Abstract 69: The Influence of Motor Cortex Inhibition on Upper Limb Recovery: A Multimodal Study

Abstract

Background: After stroke, there may be abnormalities in gamma-aminobutyric acid (GABA)-mediated inhibitory function within primary motor cortex (M1), which may have implications for residual motor impairment and the potential for functional improvements at the chronic stage. The present study examined primary motor cortex (M1) inhibition in patients over the first 12 weeks after stroke, and in a cohort of age-similar healthy controls. Methods: Excitatory/inhibitory (E/I) balance was assessed from glutamate/glutamine (Glx) and gamma aminobutyric acid (GABA) concentrations from magnetic resonance spectroscopy (MRS) at 2 and 6 weeks after stroke. Threshold tracking paired-pulse transcranial magnetic stimulation (TMS) was used to assess motor cortex inhibition at 2, 6, and 12 weeks after stroke. Upper limb impairment and function were assessed with Fugl-Meyer Upper Extremity Scale and Action Research Arm Test at 2, 6, 12 and 26 weeks after stroke.

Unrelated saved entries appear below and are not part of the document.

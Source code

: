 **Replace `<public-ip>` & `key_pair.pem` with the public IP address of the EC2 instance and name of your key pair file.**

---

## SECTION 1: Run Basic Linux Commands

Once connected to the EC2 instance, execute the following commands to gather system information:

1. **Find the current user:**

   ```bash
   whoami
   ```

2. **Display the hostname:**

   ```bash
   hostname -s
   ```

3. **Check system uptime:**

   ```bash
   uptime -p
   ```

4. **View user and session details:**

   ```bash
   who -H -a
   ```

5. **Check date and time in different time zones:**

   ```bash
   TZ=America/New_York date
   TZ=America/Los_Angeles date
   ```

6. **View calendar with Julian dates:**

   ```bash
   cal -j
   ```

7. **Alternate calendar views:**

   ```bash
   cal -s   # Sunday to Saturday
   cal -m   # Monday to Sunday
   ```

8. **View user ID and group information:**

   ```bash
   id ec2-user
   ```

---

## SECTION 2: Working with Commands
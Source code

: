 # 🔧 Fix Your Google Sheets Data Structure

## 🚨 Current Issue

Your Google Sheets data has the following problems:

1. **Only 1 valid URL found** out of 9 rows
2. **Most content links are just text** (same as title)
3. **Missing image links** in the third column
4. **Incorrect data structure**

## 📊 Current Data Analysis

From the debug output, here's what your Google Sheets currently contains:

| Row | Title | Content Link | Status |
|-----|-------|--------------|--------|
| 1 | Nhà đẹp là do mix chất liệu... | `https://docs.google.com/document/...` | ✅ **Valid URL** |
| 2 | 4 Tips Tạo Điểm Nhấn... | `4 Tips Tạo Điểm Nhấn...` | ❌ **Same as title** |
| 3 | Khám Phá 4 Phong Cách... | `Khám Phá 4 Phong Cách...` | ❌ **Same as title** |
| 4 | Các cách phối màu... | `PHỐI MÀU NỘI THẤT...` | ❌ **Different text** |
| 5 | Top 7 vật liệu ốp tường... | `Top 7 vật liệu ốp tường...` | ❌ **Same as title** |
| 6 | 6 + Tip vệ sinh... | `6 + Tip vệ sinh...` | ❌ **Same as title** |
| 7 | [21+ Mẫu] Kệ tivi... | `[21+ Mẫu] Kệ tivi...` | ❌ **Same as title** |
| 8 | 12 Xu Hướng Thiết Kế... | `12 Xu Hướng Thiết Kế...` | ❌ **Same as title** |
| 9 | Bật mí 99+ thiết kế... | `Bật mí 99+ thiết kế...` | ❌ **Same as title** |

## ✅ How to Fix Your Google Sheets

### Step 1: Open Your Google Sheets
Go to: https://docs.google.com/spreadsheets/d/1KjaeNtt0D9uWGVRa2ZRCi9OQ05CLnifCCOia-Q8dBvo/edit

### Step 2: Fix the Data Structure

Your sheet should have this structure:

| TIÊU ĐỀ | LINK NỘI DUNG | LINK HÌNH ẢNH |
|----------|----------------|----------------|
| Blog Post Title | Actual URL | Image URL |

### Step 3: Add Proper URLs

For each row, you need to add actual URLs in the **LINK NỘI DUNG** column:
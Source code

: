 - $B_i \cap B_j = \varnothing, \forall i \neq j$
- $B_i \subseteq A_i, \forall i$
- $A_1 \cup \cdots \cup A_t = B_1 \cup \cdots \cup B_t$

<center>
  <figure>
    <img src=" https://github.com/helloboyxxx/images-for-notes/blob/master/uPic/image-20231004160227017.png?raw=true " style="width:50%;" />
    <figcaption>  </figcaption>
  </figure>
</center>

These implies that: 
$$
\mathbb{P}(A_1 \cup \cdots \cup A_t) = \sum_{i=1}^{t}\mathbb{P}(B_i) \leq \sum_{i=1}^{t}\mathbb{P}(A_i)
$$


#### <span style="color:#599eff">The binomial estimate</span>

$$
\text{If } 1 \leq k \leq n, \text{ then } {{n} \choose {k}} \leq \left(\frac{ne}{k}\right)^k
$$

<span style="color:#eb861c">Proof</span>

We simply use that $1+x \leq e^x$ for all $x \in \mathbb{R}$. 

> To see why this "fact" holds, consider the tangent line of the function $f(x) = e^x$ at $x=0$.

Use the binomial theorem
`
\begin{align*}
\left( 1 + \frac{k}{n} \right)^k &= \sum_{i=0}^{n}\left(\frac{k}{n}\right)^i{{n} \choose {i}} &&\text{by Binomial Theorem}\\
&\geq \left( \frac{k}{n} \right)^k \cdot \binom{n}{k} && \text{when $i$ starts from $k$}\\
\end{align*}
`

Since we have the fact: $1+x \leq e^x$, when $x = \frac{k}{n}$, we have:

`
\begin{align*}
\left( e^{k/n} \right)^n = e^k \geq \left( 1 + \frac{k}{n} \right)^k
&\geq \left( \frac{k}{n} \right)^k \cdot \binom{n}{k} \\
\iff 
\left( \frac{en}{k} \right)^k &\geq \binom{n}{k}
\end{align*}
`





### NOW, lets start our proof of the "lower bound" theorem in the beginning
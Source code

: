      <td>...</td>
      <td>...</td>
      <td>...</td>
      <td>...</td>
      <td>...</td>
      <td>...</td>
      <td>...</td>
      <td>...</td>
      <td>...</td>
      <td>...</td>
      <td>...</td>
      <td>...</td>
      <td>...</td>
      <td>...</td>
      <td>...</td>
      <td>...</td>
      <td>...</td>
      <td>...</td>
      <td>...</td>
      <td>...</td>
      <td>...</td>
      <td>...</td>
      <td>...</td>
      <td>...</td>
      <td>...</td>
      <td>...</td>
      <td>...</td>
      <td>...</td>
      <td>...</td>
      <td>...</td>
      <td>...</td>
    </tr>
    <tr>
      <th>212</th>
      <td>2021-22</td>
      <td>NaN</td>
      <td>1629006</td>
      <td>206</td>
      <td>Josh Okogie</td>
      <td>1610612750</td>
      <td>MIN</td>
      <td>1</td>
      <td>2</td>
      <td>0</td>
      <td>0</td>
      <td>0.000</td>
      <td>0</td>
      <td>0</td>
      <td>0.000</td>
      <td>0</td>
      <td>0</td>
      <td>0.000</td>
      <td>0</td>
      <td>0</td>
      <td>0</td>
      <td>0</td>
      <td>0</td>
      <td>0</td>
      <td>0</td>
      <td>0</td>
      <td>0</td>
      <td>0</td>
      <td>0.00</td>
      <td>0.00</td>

Results: By 12 weeks, patients with a functionally intact corticospinal pathway as evident by the presence of MEPs in paretic upper-limb exhibited a proportional recovery such that upper limb impairment resolved by ~70% of the maximum possible (proportional recovery), whereas patients without MEPs had relatively poorer and more variable outcomes. Spectroscopy results indicated that there was an E/I in Glx:GABA ratio in both hemispheres compared to age-similar controls. Long-latency intracortical inhibition measures from TMS indicated an elevated GABA B -receptor mediated inhibition in both hemispheres during the spontaneous recovery period after stroke compared to controls. Patients with higher tonic inhibition in ipsilesional M1 tend to have a longer recovery period. Conclusion: The ability to modulate tonic inhibition levels early after stroke may have implications for upper limb recovery during the spontaneous recovery period.